**** Information given ****

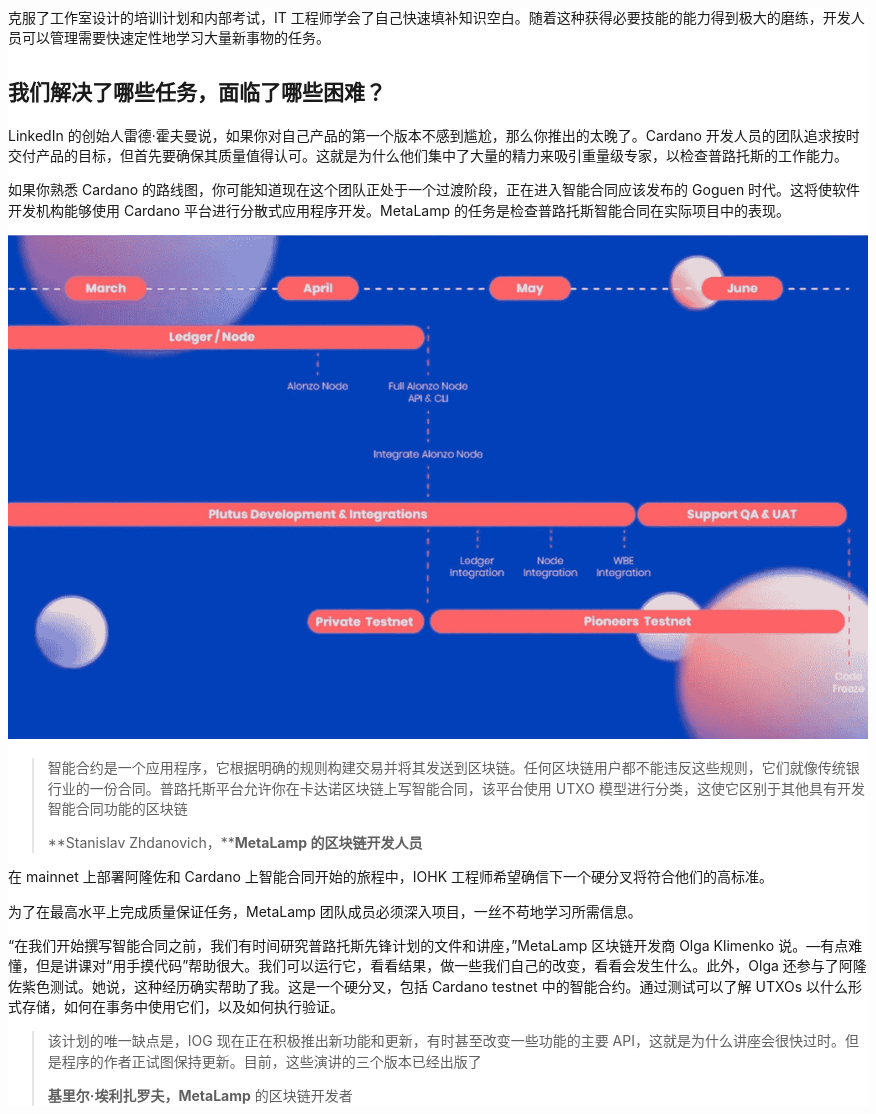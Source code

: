 克服了工作室设计的培训计划和内部考试，IT 工程师学会了自己快速填补知识空白。随着这种获得必要技能的能力得到极大的磨练，开发人员可以管理需要快速定性地学习大量新事物的任务。

## **我们解决了哪些任务，面临了哪些困难？**

LinkedIn 的创始人雷德·霍夫曼说，如果你对自己产品的第一个版本不感到尴尬，那么你推出的太晚了。Cardano 开发人员的团队追求按时交付产品的目标，但首先要确保其质量值得认可。这就是为什么他们集中了大量的精力来吸引重量级专家，以检查普路托斯的工作能力。

如果你熟悉 Cardano 的路线图，你可能知道现在这个团队正处于一个过渡阶段，正在进入智能合同应该发布的 Goguen 时代。这将使软件开发机构能够使用 Cardano 平台进行分散式应用程序开发。MetaLamp 的任务是检查普路托斯智能合同在实际项目中的表现。

![](img/b537222514088ef11deeef9455bfe95e.png)

> 智能合约是一个应用程序，它根据明确的规则构建交易并将其发送到区块链。任何区块链用户都不能违反这些规则，它们就像传统银行业的一份合同。普路托斯平台允许你在卡达诺区块链上写智能合同，该平台使用 UTXO 模型进行分类，这使它区别于其他具有开发智能合同功能的区块链
> 
> **Stanislav Zhdanovich，****MetaLamp 的区块链开发人员**

在 mainnet 上部署阿隆佐和 Cardano 上智能合同开始的旅程中，IOHK 工程师希望确信下一个硬分叉将符合他们的高标准。

为了在最高水平上完成质量保证任务，MetaLamp 团队成员必须深入项目，一丝不苟地学习所需信息。

“在我们开始撰写智能合同之前，我们有时间研究普路托斯先锋计划的文件和讲座，”MetaLamp 区块链开发商 Olga Klimenko 说。—有点难懂，但是讲课对“用手摸代码”帮助很大。我们可以运行它，看看结果，做一些我们自己的改变，看看会发生什么。此外，Olga 还参与了阿隆佐紫色测试。她说，这种经历确实帮助了我。这是一个硬分叉，包括 Cardano testnet 中的智能合约。通过测试可以了解 UTXOs 以什么形式存储，如何在事务中使用它们，以及如何执行验证。

> 该计划的唯一缺点是，IOG 现在正在积极推出新功能和更新，有时甚至改变一些功能的主要 API，这就是为什么讲座会很快过时。但是程序的作者正试图保持更新。目前，这些演讲的三个版本已经出版了
> 
> **基里尔·埃利扎罗夫，MetaLamp** 的区块链开发者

****

▶ _Work required_:
Copy nothing except the lines from the one holding "中的智能合约。通过测试可以了解 UTXOs 以什么形式存储，如何在事务中使用它们，以及如何执行验证。" through the last line of the data above, and return them exactly.

▶ _Solution to this problem_:
“在我们开始撰写智能合同之前，我们有时间研究普路托斯先锋计划的文件和讲座，”MetaLamp 区块链开发商 Olga Klimenko 说。—有点难懂，但是讲课对“用手摸代码”帮助很大。我们可以运行它，看看结果，做一些我们自己的改变，看看会发生什么。此外，Olga 还参与了阿隆佐紫色测试。她说，这种经历确实帮助了我。这是一个硬分叉，包括 Cardano testnet 中的智能合约。通过测试可以了解 UTXOs 以什么形式存储，如何在事务中使用它们，以及如何执行验证。

> 该计划的唯一缺点是，IOG 现在正在积极推出新功能和更新，有时甚至改变一些功能的主要 API，这就是为什么讲座会很快过时。但是程序的作者正试图保持更新。目前，这些演讲的三个版本已经出版了
> 
> **基里尔·埃利扎罗夫，MetaLamp** 的区块链开发者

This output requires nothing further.